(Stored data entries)
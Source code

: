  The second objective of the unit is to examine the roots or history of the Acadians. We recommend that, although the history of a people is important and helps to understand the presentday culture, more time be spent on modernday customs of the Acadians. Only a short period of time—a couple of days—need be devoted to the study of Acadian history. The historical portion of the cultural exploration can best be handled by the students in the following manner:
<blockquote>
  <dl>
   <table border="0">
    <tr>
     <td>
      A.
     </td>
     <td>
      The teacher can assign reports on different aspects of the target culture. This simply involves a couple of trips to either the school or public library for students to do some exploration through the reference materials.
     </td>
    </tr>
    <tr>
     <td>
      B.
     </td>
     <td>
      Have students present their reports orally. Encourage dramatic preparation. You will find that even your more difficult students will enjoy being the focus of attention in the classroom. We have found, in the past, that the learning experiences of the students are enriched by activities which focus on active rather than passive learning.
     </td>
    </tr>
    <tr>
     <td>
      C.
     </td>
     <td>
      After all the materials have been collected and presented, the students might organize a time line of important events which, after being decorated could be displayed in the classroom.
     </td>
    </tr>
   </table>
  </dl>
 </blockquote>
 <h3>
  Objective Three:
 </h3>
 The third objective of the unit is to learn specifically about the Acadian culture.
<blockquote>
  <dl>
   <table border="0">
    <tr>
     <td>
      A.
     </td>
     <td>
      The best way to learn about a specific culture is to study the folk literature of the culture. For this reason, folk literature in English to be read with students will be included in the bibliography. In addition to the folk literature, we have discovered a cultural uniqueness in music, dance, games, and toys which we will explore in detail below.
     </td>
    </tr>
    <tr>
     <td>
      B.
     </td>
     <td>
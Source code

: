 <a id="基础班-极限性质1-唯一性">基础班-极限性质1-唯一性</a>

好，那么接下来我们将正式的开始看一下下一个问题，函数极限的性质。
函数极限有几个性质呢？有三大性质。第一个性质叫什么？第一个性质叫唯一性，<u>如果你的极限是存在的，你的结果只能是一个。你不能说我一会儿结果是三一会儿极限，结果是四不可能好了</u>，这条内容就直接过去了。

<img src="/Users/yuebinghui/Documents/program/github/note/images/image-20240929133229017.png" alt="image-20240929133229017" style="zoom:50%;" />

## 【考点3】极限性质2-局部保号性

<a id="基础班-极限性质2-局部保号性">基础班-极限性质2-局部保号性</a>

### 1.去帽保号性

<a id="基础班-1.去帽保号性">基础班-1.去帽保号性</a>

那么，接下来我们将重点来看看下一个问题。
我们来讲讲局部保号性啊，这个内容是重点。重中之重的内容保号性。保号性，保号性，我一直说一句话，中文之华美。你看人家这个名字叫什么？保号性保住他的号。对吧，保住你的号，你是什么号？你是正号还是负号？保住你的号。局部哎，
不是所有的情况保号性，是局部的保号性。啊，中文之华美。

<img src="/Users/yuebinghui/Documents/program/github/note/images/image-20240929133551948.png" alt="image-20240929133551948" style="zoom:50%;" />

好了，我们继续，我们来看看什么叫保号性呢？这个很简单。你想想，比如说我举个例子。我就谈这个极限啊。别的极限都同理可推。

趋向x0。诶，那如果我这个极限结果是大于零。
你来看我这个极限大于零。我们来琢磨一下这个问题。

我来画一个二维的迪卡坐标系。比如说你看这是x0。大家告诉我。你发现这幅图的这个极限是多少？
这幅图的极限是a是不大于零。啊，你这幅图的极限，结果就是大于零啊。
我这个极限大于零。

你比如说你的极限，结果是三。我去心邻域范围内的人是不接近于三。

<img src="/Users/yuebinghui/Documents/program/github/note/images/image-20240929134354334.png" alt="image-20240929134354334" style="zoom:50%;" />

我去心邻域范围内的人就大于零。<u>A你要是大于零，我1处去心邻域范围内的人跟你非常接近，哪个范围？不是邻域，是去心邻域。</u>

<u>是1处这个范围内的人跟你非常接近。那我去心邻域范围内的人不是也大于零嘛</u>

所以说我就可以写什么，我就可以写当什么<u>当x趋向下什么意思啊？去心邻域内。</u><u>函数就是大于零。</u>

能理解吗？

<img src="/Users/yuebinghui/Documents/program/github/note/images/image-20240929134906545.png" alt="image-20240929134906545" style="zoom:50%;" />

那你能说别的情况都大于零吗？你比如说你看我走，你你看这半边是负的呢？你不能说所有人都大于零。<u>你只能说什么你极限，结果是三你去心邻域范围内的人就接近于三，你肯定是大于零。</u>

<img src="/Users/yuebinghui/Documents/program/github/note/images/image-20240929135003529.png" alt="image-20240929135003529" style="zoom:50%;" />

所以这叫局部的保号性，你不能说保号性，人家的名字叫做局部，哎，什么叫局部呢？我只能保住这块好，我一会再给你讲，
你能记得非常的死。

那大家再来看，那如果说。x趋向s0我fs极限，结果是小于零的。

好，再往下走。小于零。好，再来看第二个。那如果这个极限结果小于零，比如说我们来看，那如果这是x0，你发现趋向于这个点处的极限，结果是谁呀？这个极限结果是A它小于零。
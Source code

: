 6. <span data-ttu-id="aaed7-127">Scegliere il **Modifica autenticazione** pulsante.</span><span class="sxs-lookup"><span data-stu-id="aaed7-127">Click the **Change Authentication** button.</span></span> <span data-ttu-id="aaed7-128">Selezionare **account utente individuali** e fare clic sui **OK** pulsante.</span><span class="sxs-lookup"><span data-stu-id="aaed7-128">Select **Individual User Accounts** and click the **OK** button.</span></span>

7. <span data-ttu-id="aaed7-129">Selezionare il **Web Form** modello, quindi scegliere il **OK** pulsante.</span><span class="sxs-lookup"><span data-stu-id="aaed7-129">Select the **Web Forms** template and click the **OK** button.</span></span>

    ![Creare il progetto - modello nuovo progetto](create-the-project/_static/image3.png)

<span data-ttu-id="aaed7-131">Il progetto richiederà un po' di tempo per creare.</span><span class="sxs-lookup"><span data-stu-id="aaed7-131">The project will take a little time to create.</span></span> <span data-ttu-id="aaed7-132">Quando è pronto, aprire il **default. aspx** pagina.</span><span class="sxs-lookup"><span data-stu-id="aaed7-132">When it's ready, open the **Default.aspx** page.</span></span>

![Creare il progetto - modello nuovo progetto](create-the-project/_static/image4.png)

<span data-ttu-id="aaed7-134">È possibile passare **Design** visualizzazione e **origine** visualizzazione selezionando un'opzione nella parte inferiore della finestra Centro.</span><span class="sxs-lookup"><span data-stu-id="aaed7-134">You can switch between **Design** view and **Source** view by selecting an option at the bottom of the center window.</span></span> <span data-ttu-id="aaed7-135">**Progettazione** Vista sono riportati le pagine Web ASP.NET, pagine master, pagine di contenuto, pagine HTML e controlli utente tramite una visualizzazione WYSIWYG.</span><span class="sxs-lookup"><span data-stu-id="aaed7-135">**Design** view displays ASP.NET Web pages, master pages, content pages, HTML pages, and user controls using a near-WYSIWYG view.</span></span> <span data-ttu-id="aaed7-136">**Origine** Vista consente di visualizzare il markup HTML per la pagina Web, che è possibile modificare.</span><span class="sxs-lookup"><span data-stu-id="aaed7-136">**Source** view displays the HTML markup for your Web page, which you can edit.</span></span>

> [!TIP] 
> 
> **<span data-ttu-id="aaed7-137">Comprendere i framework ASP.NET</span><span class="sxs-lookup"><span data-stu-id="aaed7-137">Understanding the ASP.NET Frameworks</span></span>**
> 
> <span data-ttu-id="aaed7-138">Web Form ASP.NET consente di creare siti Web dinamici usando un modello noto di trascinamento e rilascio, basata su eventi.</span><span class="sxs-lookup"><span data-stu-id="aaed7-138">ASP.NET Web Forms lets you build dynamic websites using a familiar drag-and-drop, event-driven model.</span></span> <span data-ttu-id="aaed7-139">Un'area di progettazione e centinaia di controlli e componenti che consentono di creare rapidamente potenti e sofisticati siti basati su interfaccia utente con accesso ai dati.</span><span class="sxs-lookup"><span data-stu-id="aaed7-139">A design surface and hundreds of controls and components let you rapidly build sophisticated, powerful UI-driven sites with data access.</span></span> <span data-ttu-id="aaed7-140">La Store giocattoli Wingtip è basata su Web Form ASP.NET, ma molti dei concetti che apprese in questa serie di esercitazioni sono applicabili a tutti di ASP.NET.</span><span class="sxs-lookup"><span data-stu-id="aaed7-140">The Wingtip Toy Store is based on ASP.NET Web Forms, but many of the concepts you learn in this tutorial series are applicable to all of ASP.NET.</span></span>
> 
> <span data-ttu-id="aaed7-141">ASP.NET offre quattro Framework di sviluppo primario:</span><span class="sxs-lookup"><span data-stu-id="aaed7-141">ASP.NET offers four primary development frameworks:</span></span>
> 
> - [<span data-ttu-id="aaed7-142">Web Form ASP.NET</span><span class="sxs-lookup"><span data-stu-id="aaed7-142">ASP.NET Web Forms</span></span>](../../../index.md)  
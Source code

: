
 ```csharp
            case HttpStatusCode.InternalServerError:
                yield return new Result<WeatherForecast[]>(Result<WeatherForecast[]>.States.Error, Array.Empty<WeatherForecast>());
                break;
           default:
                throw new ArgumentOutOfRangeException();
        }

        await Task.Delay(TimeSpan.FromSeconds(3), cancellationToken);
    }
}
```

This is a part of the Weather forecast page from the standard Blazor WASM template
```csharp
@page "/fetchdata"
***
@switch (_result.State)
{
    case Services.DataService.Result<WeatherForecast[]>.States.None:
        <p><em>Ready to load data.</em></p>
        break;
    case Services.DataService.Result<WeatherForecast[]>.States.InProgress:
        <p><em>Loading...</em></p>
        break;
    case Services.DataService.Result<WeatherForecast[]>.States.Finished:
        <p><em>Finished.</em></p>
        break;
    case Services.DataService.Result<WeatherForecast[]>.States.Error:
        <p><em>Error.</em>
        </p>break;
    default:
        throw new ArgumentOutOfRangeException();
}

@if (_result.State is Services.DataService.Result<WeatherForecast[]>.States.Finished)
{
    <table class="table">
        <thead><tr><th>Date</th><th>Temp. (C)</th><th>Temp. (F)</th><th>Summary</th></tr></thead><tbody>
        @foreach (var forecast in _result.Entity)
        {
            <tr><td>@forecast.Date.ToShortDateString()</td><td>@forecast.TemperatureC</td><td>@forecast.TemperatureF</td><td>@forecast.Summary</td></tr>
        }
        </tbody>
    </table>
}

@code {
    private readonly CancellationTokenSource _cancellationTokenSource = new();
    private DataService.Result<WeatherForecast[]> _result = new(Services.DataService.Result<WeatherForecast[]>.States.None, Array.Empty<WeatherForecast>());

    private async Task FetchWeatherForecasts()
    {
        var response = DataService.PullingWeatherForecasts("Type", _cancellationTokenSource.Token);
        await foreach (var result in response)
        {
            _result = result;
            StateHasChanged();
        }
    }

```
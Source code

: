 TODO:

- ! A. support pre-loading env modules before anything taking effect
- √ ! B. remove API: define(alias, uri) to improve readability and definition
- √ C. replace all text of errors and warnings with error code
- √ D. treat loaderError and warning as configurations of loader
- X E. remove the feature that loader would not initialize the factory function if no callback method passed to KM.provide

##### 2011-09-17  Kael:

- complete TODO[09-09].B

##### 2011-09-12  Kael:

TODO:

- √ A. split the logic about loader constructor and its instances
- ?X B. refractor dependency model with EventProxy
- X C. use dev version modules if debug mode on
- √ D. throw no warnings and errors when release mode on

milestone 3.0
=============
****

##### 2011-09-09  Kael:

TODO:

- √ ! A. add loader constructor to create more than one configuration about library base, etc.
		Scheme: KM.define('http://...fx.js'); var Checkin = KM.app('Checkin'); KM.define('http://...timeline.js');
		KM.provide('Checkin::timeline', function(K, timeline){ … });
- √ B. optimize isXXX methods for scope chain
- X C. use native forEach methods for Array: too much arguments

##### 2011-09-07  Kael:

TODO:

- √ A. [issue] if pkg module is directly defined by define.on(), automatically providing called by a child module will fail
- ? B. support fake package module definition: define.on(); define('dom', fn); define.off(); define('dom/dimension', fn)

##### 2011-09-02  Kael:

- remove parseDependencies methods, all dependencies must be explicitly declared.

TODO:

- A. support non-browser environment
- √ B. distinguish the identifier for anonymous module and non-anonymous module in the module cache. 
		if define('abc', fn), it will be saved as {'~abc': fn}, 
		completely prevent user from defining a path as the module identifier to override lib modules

* [Task instructions]:
Start with the line above that contains "好，那么接下来我们将正式的开始看一下下一个问题，函数极限的性质。" and end with the line that contains "你比如说你的极限，结果是三。我去心邻域范围内的人是不接近于三。". Write out those lines exactly, and only those.

* [Result for this task]:
好，那么接下来我们将正式的开始看一下下一个问题，函数极限的性质。
函数极限有几个性质呢？有三大性质。第一个性质叫什么？第一个性质叫唯一性，<u>如果你的极限是存在的，你的结果只能是一个。你不能说我一会儿结果是三一会儿极限，结果是四不可能好了</u>，这条内容就直接过去了。

<img src="/Users/yuebinghui/Documents/program/github/note/images/image-20240929133229017.png" alt="image-20240929133229017" style="zoom:50%;" />

## 【考点3】极限性质2-局部保号性

<a id="基础班-极限性质2-局部保号性">基础班-极限性质2-局部保号性</a>

### 1.去帽保号性

<a id="基础班-1.去帽保号性">基础班-1.去帽保号性</a>

那么，接下来我们将重点来看看下一个问题。
我们来讲讲局部保号性啊，这个内容是重点。重中之重的内容保号性。保号性，保号性，我一直说一句话，中文之华美。你看人家这个名字叫什么？保号性保住他的号。对吧，保住你的号，你是什么号？你是正号还是负号？保住你的号。局部哎，
不是所有的情况保号性，是局部的保号性。啊，中文之华美。

<img src="/Users/yuebinghui/Documents/program/github/note/images/image-20240929133551948.png" alt="image-20240929133551948" style="zoom:50%;" />

好了，我们继续，我们来看看什么叫保号性呢？这个很简单。你想想，比如说我举个例子。我就谈这个极限啊。别的极限都同理可推。

趋向x0。诶，那如果我这个极限结果是大于零。
你来看我这个极限大于零。我们来琢磨一下这个问题。

我来画一个二维的迪卡坐标系。比如说你看这是x0。大家告诉我。你发现这幅图的这个极限是多少？
这幅图的极限是a是不大于零。啊，你这幅图的极限，结果就是大于零啊。
我这个极限大于零。

你比如说你的极限，结果是三。我去心邻域范围内的人是不接近于三。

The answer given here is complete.